And there's more as other places are witnessing thousands of visitors each year. These include Moriah Chapel in Loughor near Swansea, the birthplace of the 1904 Welsh revival. Hanover Chapel in Llanover, near Abergavenny, attracts hundreds, if not thousands of Korean evangelical Christians.
Robert Jermain Thomas, a young missionary from Abergavenny, was aboard an American ship on the Taedong River, working as an interpreter for the crew. The vessel came under attack from Korean troops and Thomas allegedly threw gospel tracts and Bible to the shore. When the ship eventually ran aground near Pyongyang, the crew were assaulted by the locals and Thomas was murdered. Before his death, a number of accounts credit Thomas with handing a Bible to his assailants and crying "Jesus, Jesus". His legacy however continues as Koreans today regard him as the man who brought Christianity to Korea.

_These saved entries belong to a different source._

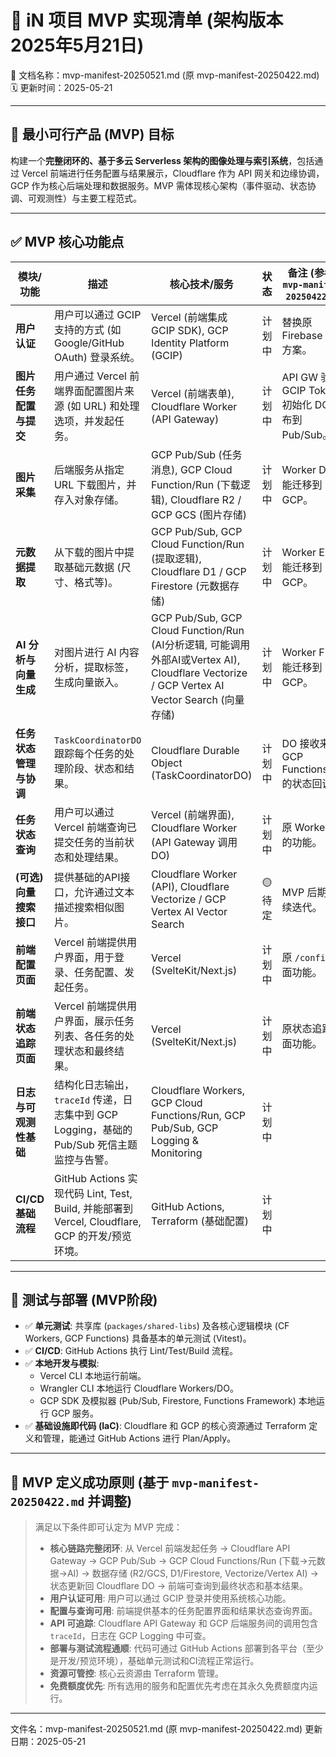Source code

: # 🚀 iN 项目 MVP 实现清单 (架构版本 2025年5月21日)
📄 文档名称：mvp-manifest-20250521.md (原 mvp-manifest-20250422.md)
🗓️ 更新时间：2025-05-21

---

## 🎯 最小可行产品 (MVP) 目标

构建一个**完整闭环的、基于多云 Serverless 架构的图像处理与索引系统**，包括通过 Vercel 前端进行任务配置与结果展示，Cloudflare 作为 API 网关和边缘协调，GCP 作为核心后端处理和数据服务。MVP 需体现核心架构（事件驱动、状态协调、可观测性）与主要工程范式。

---

## ✅ MVP 核心功能点

| 模块/功能             | 描述                                                                                                | 核心技术/服务                                                                                               | 状态     | 备注 (参考原 `mvp-manifest-20250422.md`) |
| --------------------- | --------------------------------------------------------------------------------------------------- | ----------------------------------------------------------------------------------------------------------- | -------- | -------------------------------------------------- |
| **用户认证** | 用户可以通过 GCIP 支持的方式 (如 Google/GitHub OAuth) 登录系统。                                      | Vercel (前端集成 GCIP SDK), GCP Identity Platform (GCIP)                                                      | 计划中   | 替换原 Firebase Auth 方案。                            |
| **图片任务配置与提交** | 用户通过 Vercel 前端界面配置图片来源 (如 URL) 和处理选项，并发起任务。                                  | Vercel (前端表单), Cloudflare Worker (API Gateway)                                                            | 计划中   | API GW 验证 GCIP Token, 初始化 DO, 发布到 Pub/Sub。    |
| **图片采集** | 后端服务从指定 URL 下载图片，并存入对象存储。                                                         | GCP Pub/Sub (任务消息), GCP Cloud Function/Run (下载逻辑), Cloudflare R2 / GCP GCS (图片存储)               | 计划中   | Worker D 的功能迁移到 GCP。                              |
| **元数据提取** | 从下载的图片中提取基础元数据 (尺寸、格式等)。                                                         | GCP Pub/Sub, GCP Cloud Function/Run (提取逻辑), Cloudflare D1 / GCP Firestore (元数据存储)                      | 计划中   | Worker E 的功能迁移到 GCP。                              |
| **AI 分析与向量生成** | 对图片进行 AI 内容分析，提取标签，生成向量嵌入。                                                      | GCP Pub/Sub, GCP Cloud Function/Run (AI分析逻辑, 可能调用外部AI或Vertex AI), Cloudflare Vectorize / GCP Vertex AI Vector Search (向量存储) | 计划中   | Worker F 的功能迁移到 GCP。                              |
| **任务状态管理与协调** | `TaskCoordinatorDO` 跟踪每个任务的处理阶段、状态和结果。                                            | Cloudflare Durable Object (TaskCoordinatorDO)                                                               | 计划中   | DO 接收来自 GCP Functions/Run 的状态回调。                 |
| **任务状态查询** | 用户可以通过 Vercel 前端查询已提交任务的当前状态和处理结果。                                            | Vercel (前端界面), Cloudflare Worker (API Gateway 调用 DO)                                                      | 计划中   | 原 Worker H 的功能。                                   |
| **(可选) 向量搜索接口** | 提供基础的API接口，允许通过文本描述搜索相似图片。                                                     | Cloudflare Worker (API), Cloudflare Vectorize / GCP Vertex AI Vector Search                                   | 🟡 待定   | MVP 后期或后续迭代。                                   |
| **前端配置页面** | Vercel 前端提供用户界面，用于登录、任务配置、发起任务。                                                 | Vercel (SvelteKit/Next.js)                                                                                  | 计划中   | 原 `/config` 页面功能。                         |
| **前端状态追踪页面** | Vercel 前端提供用户界面，展示任务列表、各任务的处理状态和最终结果。                                     | Vercel (SvelteKit/Next.js)                                                                                  | 计划中   | 原状态追踪页面功能。                           |
| **日志与可观测性基础** | 结构化日志输出，`traceId` 传递，日志集中到 GCP Logging，基础的 Pub/Sub 死信主题监控与告警。           | Cloudflare Workers, GCP Cloud Functions/Run, GCP Pub/Sub, GCP Logging & Monitoring                          | 计划中   |                                                    |
| **CI/CD 基础流程** | GitHub Actions 实现代码 Lint, Test, Build, 并能部署到 Vercel, Cloudflare, GCP 的开发/预览环境。 | GitHub Actions, Terraform (基础配置)                                                                        | 计划中   |                                                    |

---

## 🧪 测试与部署 (MVP阶段)

- ✅ **单元测试**: 共享库 (`packages/shared-libs`) 及各核心逻辑模块 (CF Workers, GCP Functions) 具备基本的单元测试 (Vitest)。
- ✅ **CI/CD**: GitHub Actions 执行 Lint/Test/Build 流程。
- ✅ **本地开发与模拟**:
    - Vercel CLI 本地运行前端。
    - Wrangler CLI 本地运行 Cloudflare Workers/DO。
    - GCP SDK 及模拟器 (Pub/Sub, Firestore, Functions Framework) 本地运行 GCP 服务。
- ✅ **基础设施即代码 (IaC)**: Cloudflare 和 GCP 的核心资源通过 Terraform 定义和管理，能通过 GitHub Actions 进行 Plan/Apply。

---

## 📘 MVP 定义成功原则 (基于 `mvp-manifest-20250422.md` 并调整)

> 满足以下条件即可认定为 MVP 完成：
> - **核心链路完整闭环**: 从 Vercel 前端发起任务 -> Cloudflare API Gateway -> GCP Pub/Sub -> GCP Cloud Functions/Run (下载→元数据→AI) -> 数据存储 (R2/GCS, D1/Firestore, Vectorize/Vertex AI) -> 状态更新回 Cloudflare DO -> 前端可查询到最终状态和基本结果。
> - **用户认证可用**: 用户可以通过 GCIP 登录并使用系统核心功能。
> - **配置与查询可用**: 前端提供基本的任务配置界面和结果状态查询界面。
> - **API 可追踪**: Cloudflare API Gateway 和 GCP 后端服务间的调用包含 `traceId`，日志在 GCP Logging 中可查。
> - **部署与测试流程通顺**: 代码可通过 GitHub Actions 部署到各平台（至少是开发/预览环境），基础单元测试和CI流程正常运行。
> - **资源可管控**: 核心云资源由 Terraform 管理。
> - **免费额度优先**: 所有选用的服务和配置优先考虑在其永久免费额度内运行。

---
文件名：mvp-manifest-20250521.md (原 mvp-manifest-20250422.md)
更新日期：2025-05-21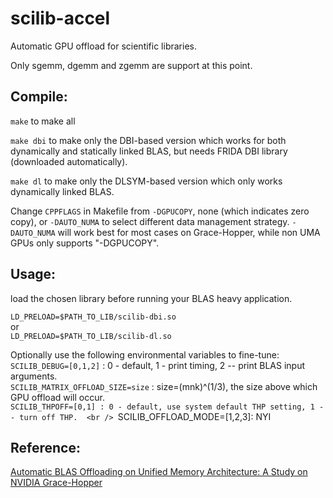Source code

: # scilib-accel
Automatic GPU offload for scientific libraries. 

Only sgemm, dgemm and zgemm are support at this point. 

## Compile: 
`make` to make all 

`make dbi` to make only the DBI-based version which works for both dynamically and statically linked BLAS, but needs FRIDA DBI library (downloaded automatically). 

`make dl` to make only the DLSYM-based version which only works dynamically linked BLAS.  

Change `CPPFLAGS` in Makefile from `-DGPUCOPY`, none (which indicates zero copy), or `-DAUTO_NUMA` to select different data management strategy.  `-DAUTO_NUMA` will work best for most cases on Grace-Hopper, while non UMA GPUs only supports "-DGPUCOPY". 

## Usage: 
load the chosen library before running your BLAS heavy application.  

`LD_PRELOAD=$PATH_TO_LIB/scilib-dbi.so` <br /> 
or  
`LD_PRELOAD=$PATH_TO_LIB/scilib-dl.so`   

Optionally use the following environmental variables to fine-tune: <br />
`SCILIB_DEBUG=[0,1,2]` : 0 - default, 1 - print timing, 2 -- print BLAS input arguments. <br />
`SCILIB_MATRIX_OFFLOAD_SIZE=size` : size=(mnk)^(1/3), the size above which GPU offload will occur. <br />
`SCILIB_THPOFF=[0,1] : 0 - default, use system default THP setting, 1 -- turn off THP.  <br />
`SCILIB_OFFLOAD_MODE=[1,2,3]:  NYI <br />


## Reference: 
[Automatic BLAS Offloading on Unified Memory Architecture: A Study on NVIDIA Grace-Hopper](https://arxiv.org/abs/2404.13195)
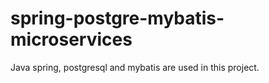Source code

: # spring-postgre-mybatis-microservices
Java spring, postgresql and mybatis are used in this project.
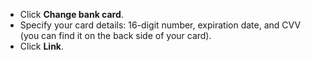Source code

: 
  * Click **Change bank card**.
  * Specify your card details: 16-digit number, expiration date, and CVV (you can find it on the back side of your card).
  * Click **Link**.


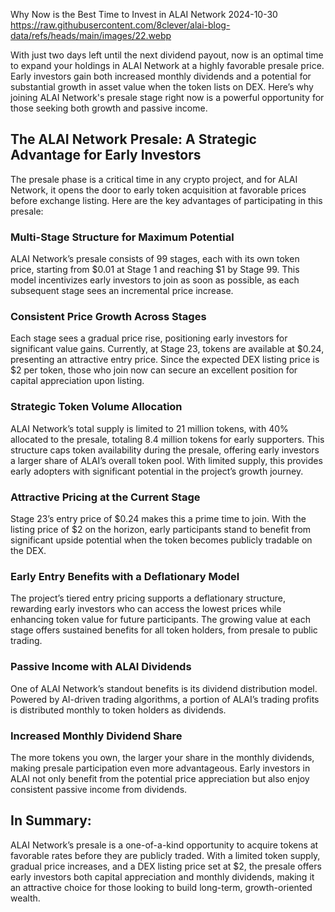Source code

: Why Now is the Best Time to Invest in ALAI Network
2024-10-30
https://raw.githubusercontent.com/8clever/alai-blog-data/refs/heads/main/images/22.webp

With just two days left until the next dividend payout, now is an optimal time to expand your holdings in ALAI Network at a highly favorable presale price. Early investors gain both increased monthly dividends and a potential for substantial growth in asset value when the token lists on DEX. Here’s why joining ALAI Network's presale stage right now is a powerful opportunity for those seeking both growth and passive income.

## The ALAI Network Presale: A Strategic Advantage for Early Investors

The presale phase is a critical time in any crypto project, and for ALAI Network, it opens the door to early token acquisition at favorable prices before exchange listing. Here are the key advantages of participating in this presale:

### Multi-Stage Structure for Maximum Potential

ALAI Network’s presale consists of 99 stages, each with its own token price, starting from $0.01 at Stage 1 and reaching $1 by Stage 99. This model incentivizes early investors to join as soon as possible, as each subsequent stage sees an incremental price increase.

### Consistent Price Growth Across Stages

Each stage sees a gradual price rise, positioning early investors for significant value gains. Currently, at Stage 23, tokens are available at $0.24, presenting an attractive entry price. Since the expected DEX listing price is $2 per token, those who join now can secure an excellent position for capital appreciation upon listing.

### Strategic Token Volume Allocation

ALAI Network’s total supply is limited to 21 million tokens, with 40% allocated to the presale, totaling 8.4 million tokens for early supporters. This structure caps token availability during the presale, offering early investors a larger share of ALAI’s overall token pool. With limited supply, this provides early adopters with significant potential in the project’s growth journey.

### Attractive Pricing at the Current Stage

Stage 23’s entry price of $0.24 makes this a prime time to join. With the listing price of $2 on the horizon, early participants stand to benefit from significant upside potential when the token becomes publicly tradable on the DEX.

### Early Entry Benefits with a Deflationary Model

The project’s tiered entry pricing supports a deflationary structure, rewarding early investors who can access the lowest prices while enhancing token value for future participants. The growing value at each stage offers sustained benefits for all token holders, from presale to public trading.

### Passive Income with ALAI Dividends

One of ALAI Network’s standout benefits is its dividend distribution model. Powered by AI-driven trading algorithms, a portion of ALAI’s trading profits is distributed monthly to token holders as dividends.

### Increased Monthly Dividend Share

The more tokens you own, the larger your share in the monthly dividends, making presale participation even more advantageous. Early investors in ALAI not only benefit from the potential price appreciation but also enjoy consistent passive income from dividends.

## In Summary:

ALAI Network’s presale is a one-of-a-kind opportunity to acquire tokens at favorable rates before they are publicly traded. With a limited token supply, gradual price increases, and a DEX listing price set at $2, the presale offers early investors both capital appreciation and monthly dividends, making it an attractive choice for those looking to build long-term, growth-oriented wealth.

Forty two years later, in 1907, Korean Christians were this time profoundly influenced by the Welsh Revival of 1904/5. This resulted in rapid church growth and cemented the connections between the two countries.
So in addition to heart stopping scenery, Wales is now putting the holy back into holidays and celebrating sacred spaces. To quote a well known slogan, don't just book it, Thomas Cook it.